EXERCISE DATA
= = = = =
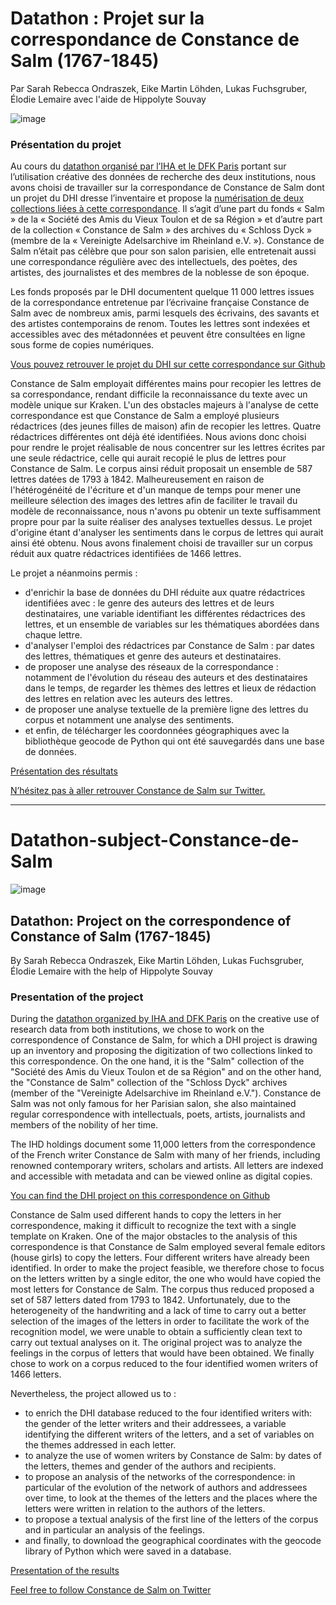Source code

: # Datathon : Projet sur la correspondance de Constance de Salm (1767-1845)
Par Sarah Rebecca Ondraszek, Eike Martin Löhden, Lukas Fuchsgruber, Élodie Lemaire avec l'aide de Hippolyte Souvay

![image](https://user-images.githubusercontent.com/72803949/143547659-3e44dd46-b8f1-4b54-b8d5-c25c20e6eab7.png)

### Présentation du projet

Au cours du [datathon organisé par l’IHA et le DFK Paris](https://dhiha.hypotheses.org/2802) portant sur l’utilisation créative des données de recherche des deux institutions, nous avons choisi de travailler sur la correspondance de Constance de Salm dont un projet du DHI dresse l’inventaire et propose la [numérisation de deux collections liées à cette correspondance](https://constance-de-salm.de/). Il s’agit d’une part du fonds « Salm » de la « Société des Amis du Vieux Toulon et de sa Région » et d’autre part de la collection « Constance de Salm » des archives du « Schloss Dyck » (membre de la « Vereinigte Adelsarchive im Rheinland e.V. »). Constance de Salm n’était pas célèbre que pour son salon parisien, elle entretenait aussi une correspondance régulière avec des intellectuels, des poètes, des artistes, des journalistes et des membres de la noblesse de son époque.

Les fonds proposés par le DHI documentent quelque 11 000 lettres issues de la correspondance entretenue par l’écrivaine française Constance de Salm avec de nombreux amis, parmi lesquels des écrivains, des savants et des artistes contemporains de renom. Toutes les lettres sont indexées et accessibles avec des métadonnées et peuvent être consultées en ligne sous forme de copies numériques.

[Vous pouvez retrouver le projet du DHI sur cette correspondance sur Github](https://github.com/dhi-digital-humanities/constance-de-salm)

Constance de Salm employait différentes mains pour recopier les lettres de sa correspondance, rendant difficile la reconnaissance du texte avec un modèle unique sur Kraken. L'un des obstacles majeurs à l'analyse de cette correspondance est que Constance de Salm a employé plusieurs rédactrices (des jeunes filles de maison) afin de recopier les lettres. Quatre rédactrices différentes ont déjà été identifiées. Nous avions donc choisi pour rendre le projet réalisable de nous concentrer sur les lettres écrites par une seule rédactrice, celle qui aurait recopié le plus de lettres pour Constance de Salm. Le corpus ainsi réduit proposait un ensemble de 587 lettres datées de 1793 à 1842. Malheureusement en raison de l'hétérogénéité de l'écriture et d'un manque de temps pour mener une meilleure sélection des images des lettres afin de faciliter le travail du modèle de reconnaissance, nous n'avons pu obtenir un texte suffisamment propre pour par la suite réaliser des analyses textuelles dessus. Le projet d'origine étant d'analyser les sentiments dans le corpus de lettres qui aurait ainsi été obtenu. Nous avons finalement choisi de travailler sur un corpus réduit aux quatre rédactrices identifiées de 1466 lettres.

Le projet a néanmoins permis :
  - d'enrichir la base de données du DHI réduite aux quatre rédactrices identifiées avec : le genre des auteurs des lettres et de leurs destinataires, une variable identifiant les différentes rédactrices des lettres, et un ensemble de variables sur les thématiques abordées dans chaque lettre.
  - d'analyser l'emploi des rédactrices par Constance de Salm : par dates des lettres, thématiques et genre des auteurs et destinataires.
  - de proposer une analyse des réseaux de la correspondance : notamment de l'évolution du réseau des auteurs et des destinataires dans le temps, de regarder les thèmes des lettres et lieux de rédaction des lettres en relation avec les auteurs des lettres.
  - de proposer une analyse textuelle de la première ligne des lettres du corpus et notamment une analyse des sentiments. 
  - et enfin, de télécharger les coordonnées géographiques avec la bibliothèque geocode de Python qui ont été sauvegardés dans une base de données.

[Présentation des résultats](https://github.com/ElodieXVI/Datathon-Constance-de-Salm/blob/main/1.Pr%C3%A9sentation_des_r%C3%A9sultats/R%C3%A9sultats.md)

[N’hésitez pas à aller retrouver Constance de Salm sur Twitter.](https://twitter.com/ConstanceSalm)

--------------------------------------------------------------------------------------------------------------------------------------------------------------------
# Datathon-subject-Constance-de-Salm

![image](https://user-images.githubusercontent.com/72803949/143547659-3e44dd46-b8f1-4b54-b8d5-c25c20e6eab7.png)

## Datathon: Project on the correspondence of Constance of Salm (1767-1845)
By Sarah Rebecca Ondraszek, Eike Martin Löhden, Lukas Fuchsgruber, Élodie Lemaire with the help of Hippolyte Souvay

### Presentation of the project

During the [datathon organized by IHA and DFK Paris](https://dhiha.hypotheses.org/2802) on the creative use of research data from both institutions, we chose to work on the correspondence of Constance de Salm, for which a DHI project is drawing up an inventory and proposing the digitization of two collections linked to this correspondence. On the one hand, it is the "Salm" collection of the "Société des Amis du Vieux Toulon et de sa Région" and on the other hand, the "Constance de Salm" collection of the "Schloss Dyck" archives (member of the "Vereinigte Adelsarchive im Rheinland e.V."). Constance de Salm was not only famous for her Parisian salon, she also maintained regular correspondence with intellectuals, poets, artists, journalists and members of the nobility of her time.

The IHD holdings document some 11,000 letters from the correspondence of the French writer Constance de Salm with many of her friends, including renowned contemporary writers, scholars and artists. All letters are indexed and accessible with metadata and can be viewed online as digital copies.

[You can find the DHI project on this correspondence on Github](https://github.com/dhi-digital-humanities/constance-de-salm)

Constance de Salm used different hands to copy the letters in her correspondence, making it difficult to recognize the text with a single template on Kraken. One of the major obstacles to the analysis of this correspondence is that Constance de Salm employed several female editors (house girls) to copy the letters. Four different writers have already been identified. In order to make the project feasible, we therefore chose to focus on the letters written by a single editor, the one who would have copied the most letters for Constance de Salm. The corpus thus reduced proposed a set of 587 letters dated from 1793 to 1842. Unfortunately, due to the heterogeneity of the handwriting and a lack of time to carry out a better selection of the images of the letters in order to facilitate the work of the recognition model, we were unable to obtain a sufficiently clean text to carry out textual analyses on it. The original project was to analyze the feelings in the corpus of letters that would have been obtained. We finally chose to work on a corpus reduced to the four identified women writers of 1466 letters.

Nevertheless, the project allowed us to :
  - to enrich the DHI database reduced to the four identified writers with: the gender of the letter writers and their addressees, a variable identifying the different writers of the letters, and a set of variables on the themes addressed in each letter.
  - to analyze the use of women writers by Constance de Salm: by dates of the letters, themes and gender of the authors and recipients.
  - to propose an analysis of the networks of the correspondence: in particular of the evolution of the network of authors and addressees over time, to look at the themes of the letters and the places where the letters were written in relation to the authors of the letters.
  - to propose a textual analysis of the first line of the letters of the corpus and in particular an analysis of the feelings. 
  - and finally, to download the geographical coordinates with the geocode library of Python which were saved in a database.

[Presentation of the results](https://github.com/ElodieXVI/Datathon-Constance-de-Salm/blob/main/1.Pr%C3%A9sentation_des_r%C3%A9sultats/R%C3%A9sultats.md)

[Feel free to follow Constance de Salm on Twitter](https://twitter.com/ConstanceSalm)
= = = = =
WHAT YOU NEED TO DO
Taking the lines above, repeat exactly those from the line that contains "de Salm (1767-1845)" through the line that contains "Au cours du", and both of those lines as well. Include nothing else.

RESPONSE TO THIS TASK
: # Datathon : Projet sur la correspondance de Constance de Salm (1767-1845)
Par Sarah Rebecca Ondraszek, Eike Martin Löhden, Lukas Fuchsgruber, Élodie Lemaire avec l'aide de Hippolyte Souvay

![image](https://user-images.githubusercontent.com/72803949/143547659-3e44dd46-b8f1-4b54-b8d5-c25c20e6eab7.png)

### Présentation du projet

Au cours du [datathon organisé par l’IHA et le DFK Paris](https://dhiha.hypotheses.org/2802) portant sur l’utilisation créative des données de recherche des deux institutions, nous avons choisi de travailler sur la correspondance de Constance de Salm dont un projet du DHI dresse l’inventaire et propose la [numérisation de deux collections liées à cette correspondance](https://constance-de-salm.de/). Il s’agit d’une part du fonds « Salm » de la « Société des Amis du Vieux Toulon et de sa Région » et d’autre part de la collection « Constance de Salm » des archives du « Schloss Dyck » (membre de la « Vereinigte Adelsarchive im Rheinland e.V. »). Constance de Salm n’était pas célèbre que pour son salon parisien, elle entretenait aussi une correspondance régulière avec des intellectuels, des poètes, des artistes, des journalistes et des membres de la noblesse de son époque.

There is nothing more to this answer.